*WHAT TO PRODUCE*. Exactly the lines from the opening of the data through the line containing "conditionally safe (pthread)" should be reproduced, please, with nothing added.

===== DATA FOR PROCESSING

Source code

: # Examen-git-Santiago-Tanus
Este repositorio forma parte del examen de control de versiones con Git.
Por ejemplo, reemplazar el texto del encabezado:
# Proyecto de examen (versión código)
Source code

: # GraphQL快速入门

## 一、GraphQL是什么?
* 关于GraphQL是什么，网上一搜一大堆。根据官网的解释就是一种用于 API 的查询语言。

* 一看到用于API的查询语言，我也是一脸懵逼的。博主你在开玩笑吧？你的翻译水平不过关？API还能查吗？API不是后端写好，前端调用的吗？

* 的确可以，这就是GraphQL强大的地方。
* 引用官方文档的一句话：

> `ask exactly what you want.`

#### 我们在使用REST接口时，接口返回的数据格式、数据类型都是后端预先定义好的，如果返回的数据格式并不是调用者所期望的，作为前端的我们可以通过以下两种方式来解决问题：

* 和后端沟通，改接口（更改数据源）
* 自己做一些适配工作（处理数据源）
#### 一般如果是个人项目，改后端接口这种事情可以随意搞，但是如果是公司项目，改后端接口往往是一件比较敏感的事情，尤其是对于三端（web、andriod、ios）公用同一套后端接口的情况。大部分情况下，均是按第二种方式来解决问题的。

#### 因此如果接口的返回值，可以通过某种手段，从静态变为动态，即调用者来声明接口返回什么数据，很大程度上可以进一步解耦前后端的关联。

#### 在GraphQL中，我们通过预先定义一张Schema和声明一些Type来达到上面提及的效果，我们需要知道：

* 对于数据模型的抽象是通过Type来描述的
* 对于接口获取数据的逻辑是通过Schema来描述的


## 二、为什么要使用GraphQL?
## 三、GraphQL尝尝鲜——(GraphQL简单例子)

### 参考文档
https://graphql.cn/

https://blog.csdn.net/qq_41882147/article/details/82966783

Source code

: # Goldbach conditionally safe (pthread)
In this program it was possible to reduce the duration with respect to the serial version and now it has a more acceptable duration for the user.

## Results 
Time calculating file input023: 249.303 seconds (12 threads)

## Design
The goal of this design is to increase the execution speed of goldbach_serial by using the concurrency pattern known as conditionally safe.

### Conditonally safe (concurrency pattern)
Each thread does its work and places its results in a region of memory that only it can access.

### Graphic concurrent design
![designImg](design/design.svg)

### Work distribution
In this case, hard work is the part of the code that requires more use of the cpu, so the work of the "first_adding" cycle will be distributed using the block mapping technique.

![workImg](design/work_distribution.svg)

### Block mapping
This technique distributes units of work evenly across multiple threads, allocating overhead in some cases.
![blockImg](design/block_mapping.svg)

==========

*WRITTEN REPLY*.
Source code

: # Examen-git-Santiago-Tanus
Este repositorio forma parte del examen de control de versiones con Git.
Por ejemplo, reemplazar el texto del encabezado:
# Proyecto de examen (versión código)
Source code

: # GraphQL快速入门

## 一、GraphQL是什么?
* 关于GraphQL是什么，网上一搜一大堆。根据官网的解释就是一种用于 API 的查询语言。

* 一看到用于API的查询语言，我也是一脸懵逼的。博主你在开玩笑吧？你的翻译水平不过关？API还能查吗？API不是后端写好，前端调用的吗？

* 的确可以，这就是GraphQL强大的地方。
* 引用官方文档的一句话：

> `ask exactly what you want.`

#### 我们在使用REST接口时，接口返回的数据格式、数据类型都是后端预先定义好的，如果返回的数据格式并不是调用者所期望的，作为前端的我们可以通过以下两种方式来解决问题：

* 和后端沟通，改接口（更改数据源）
* 自己做一些适配工作（处理数据源）
#### 一般如果是个人项目，改后端接口这种事情可以随意搞，但是如果是公司项目，改后端接口往往是一件比较敏感的事情，尤其是对于三端（web、andriod、ios）公用同一套后端接口的情况。大部分情况下，均是按第二种方式来解决问题的。

#### 因此如果接口的返回值，可以通过某种手段，从静态变为动态，即调用者来声明接口返回什么数据，很大程度上可以进一步解耦前后端的关联。

#### 在GraphQL中，我们通过预先定义一张Schema和声明一些Type来达到上面提及的效果，我们需要知道：

* 对于数据模型的抽象是通过Type来描述的
* 对于接口获取数据的逻辑是通过Schema来描述的


## 二、为什么要使用GraphQL?
## 三、GraphQL尝尝鲜——(GraphQL简单例子)

### 参考文档
https://graphql.cn/

https://blog.csdn.net/qq_41882147/article/details/82966783

Source code

: # Goldbach conditionally safe (pthread)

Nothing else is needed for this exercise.